This is exactly what I was going for
And you achieve it! :) Don't worry, buddy. I get you! :)
So basically brutalism just means "distantly referential to the past?

> incorporate elements of glitch, retro, video-game saturated colors

This doesn't seem related to the ethos of "real" brutalism, nor Neo-brutalism.

> modernslick web design, these creations invoke something similar to the spirit of brutalist.

How? Because people generally find them unappealing?

Brutalism is a minimalist movement characterized by showing the raw construction and function over superfluous elements and design flourishes.

Neo-brutalism is a similarly minimalist design style that focuses more on color and layout, but caries with it the simple and clear construction, with simple shapes and typography.

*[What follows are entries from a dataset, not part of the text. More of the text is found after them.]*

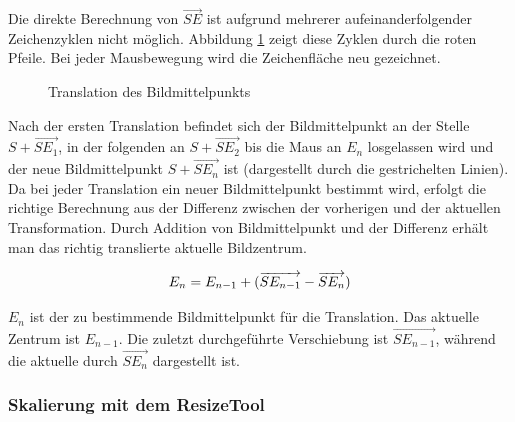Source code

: Die direkte Berechnung von $\overrightarrow{SE}$ ist aufgrund mehrerer aufeinanderfolgender Zeichenzyklen nicht möglich. Abbildung \ref{movetool} zeigt diese Zyklen durch die roten Pfeile. Bei jeder Mausbewegung wird die Zeichenfläche neu gezeichnet. 

\begin{figure}[htbp]
  \vspace{0.5cm}
  \centering
   \caption{Translation des Bildmittelpunkts}
  \label{movetool}
  \vspace{0.5cm}
\end{figure}

Nach der ersten Translation befindet sich der Bildmittelpunkt an der Stelle $S + \overrightarrow{SE_1}$, in der folgenden an $S + \overrightarrow{SE_2}$ bis die Maus an $E_n$ losgelassen wird und der neue Bildmittelpunkt $S + \overrightarrow{SE_n}$ ist (dargestellt durch die gestrichelten Linien). Da bei jeder Translation ein neuer Bildmittelpunkt bestimmt wird, erfolgt die richtige Berechnung aus der Differenz zwischen der vorherigen und der aktuellen Transformation. Durch Addition von Bildmittelpunkt und der Differenz erhält man das richtig translierte aktuelle Bildzentrum.

\begin{equation}
E_n= E_{n-1} + (\overrightarrow{SE_{n-1}}-\overrightarrow{SE_n})
\vspace{0.5cm}
\end{equation}

$E_n$ ist der zu bestimmende Bildmittelpunkt für die Translation. Das aktuelle Zentrum ist $E_{n-1}$. Die zuletzt durchgeführte Verschiebung ist $\overrightarrow{SE_{n-1}}$, während die aktuelle durch $\overrightarrow{SE_n}$ dargestellt ist.

\subsubsection{Skalierung mit dem ResizeTool}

Adding "glitch" and retro video game references seems directly opposed to the core intent of both movements, both the minimalist nature, and the shying away from superfluous decorations. Even the user of Emoji iconography instead of plain text is non-brutalist. Neo-brutalism the re-imaginated design movement carries the original ethos with its focus on the raw elements that make up the design (eg. typography) over decoration. The classic gumroad example is a perfect demonstration - clear, focused typography, boxes with simple, stark borders to delimit various UI elements, etc.

I feel like I can say this because I'm Gen-Z, and not some old man yelling at the clouds, but let's not use the name of random styles to reference new and unrelated styles.

I'm gen Z too (and a designer) and I agree with everything you've said in this thread. This invokes a retro indieweb DIY type of vibe, not the sharp and clear intention that is behind brutalism.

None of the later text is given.